Swimming: Peaty ignores his room mate’s advice

By Alan Baldwin

RIO DE JANEIRO (Reuters) – Adam Peaty rooms with James Guy at the Rio Olympics but Britain’s big swimming hope clearly pays no attention to his team mate’s advice.

Guy, the 200 meters freestyle world champion, recalled on Sunday what he told Peaty before the 21-year-old Briton ripped up his own 100 meters breaststroke world record on his Games debut on Saturday.

“I said ‘Peaty, don’t smash it, just control it’,” he told reporters. “(He said) ‘No, I’m going to effing smash it.”

“I said ‘Fine, mate. Do what you want.’ But fair play to Adam, he’s a great friend of mine and I’m really pleased for him.

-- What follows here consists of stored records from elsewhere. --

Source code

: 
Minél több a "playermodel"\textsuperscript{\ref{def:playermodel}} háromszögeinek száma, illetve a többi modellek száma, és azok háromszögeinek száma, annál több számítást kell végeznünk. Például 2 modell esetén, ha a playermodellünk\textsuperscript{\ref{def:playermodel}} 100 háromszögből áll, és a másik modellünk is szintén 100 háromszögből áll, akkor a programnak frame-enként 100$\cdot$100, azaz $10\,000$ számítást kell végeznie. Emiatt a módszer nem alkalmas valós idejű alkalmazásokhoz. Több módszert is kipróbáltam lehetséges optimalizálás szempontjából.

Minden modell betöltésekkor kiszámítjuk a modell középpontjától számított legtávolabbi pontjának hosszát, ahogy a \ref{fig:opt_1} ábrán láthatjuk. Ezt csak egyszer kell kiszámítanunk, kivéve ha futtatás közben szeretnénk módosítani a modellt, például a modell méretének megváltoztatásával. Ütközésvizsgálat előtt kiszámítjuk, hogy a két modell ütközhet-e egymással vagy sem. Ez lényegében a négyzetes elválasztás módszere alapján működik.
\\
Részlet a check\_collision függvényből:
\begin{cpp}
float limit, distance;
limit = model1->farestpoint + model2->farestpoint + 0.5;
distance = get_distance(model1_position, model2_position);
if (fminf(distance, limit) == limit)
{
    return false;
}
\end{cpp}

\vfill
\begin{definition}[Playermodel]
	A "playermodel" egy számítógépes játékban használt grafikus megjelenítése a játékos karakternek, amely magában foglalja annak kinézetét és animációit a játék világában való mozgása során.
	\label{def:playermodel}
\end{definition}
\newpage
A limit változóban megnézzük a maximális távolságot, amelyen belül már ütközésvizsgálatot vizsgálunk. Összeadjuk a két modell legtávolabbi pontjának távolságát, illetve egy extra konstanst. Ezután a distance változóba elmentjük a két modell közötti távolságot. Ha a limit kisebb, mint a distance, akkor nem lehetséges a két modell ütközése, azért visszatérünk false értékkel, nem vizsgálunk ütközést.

“We’re sharing an apartment here so we’re always talking, always chatting. I’m really pleased for him, he deserves everything he gets.”

Peaty is favorite to become the first British male swimmer to win an Olympic gold since Adrian Moorhouse in 1988 when he swims on Sunday night.

On Saturday, he set a world record of 57.55 seconds in his very first Olympic race — a time 0.37 quicker than his previous best — and almost went faster again in the evening.

Guy, who came sixth in his opening 400 freestyle race on Saturday, would not divulge what further advice he might have given his friend.

The two world champions are part of a British team that has been growing in stature but Guy said Peaty was still in a different league.

It’s nice to look up to someone really,” he said. “We’re both a similar age but he’s way up there and someone to look up to and aspire to, to see what he does and how he prepares himself for a race.”

As far as his own performance was concerned, Guy said he felt more composed than he had on the opening day — when he had led the 400 before fading over the last 100 meters.

“I feel like I’m in the meet now,” he said after setting the fifth equal fastest time in the opening 200m heats with Townley Haas of the United States.

“Just there, I felt so much more controlled instead of trying to kind of blast the 400, I just felt like I was in my element there.

“It’s just an emotional thing really. Yesterday I was bit upset coming sixth, but you’ve got to get over it. Today’s a new day. Yesterday is done and buried now, I’ve moved on.”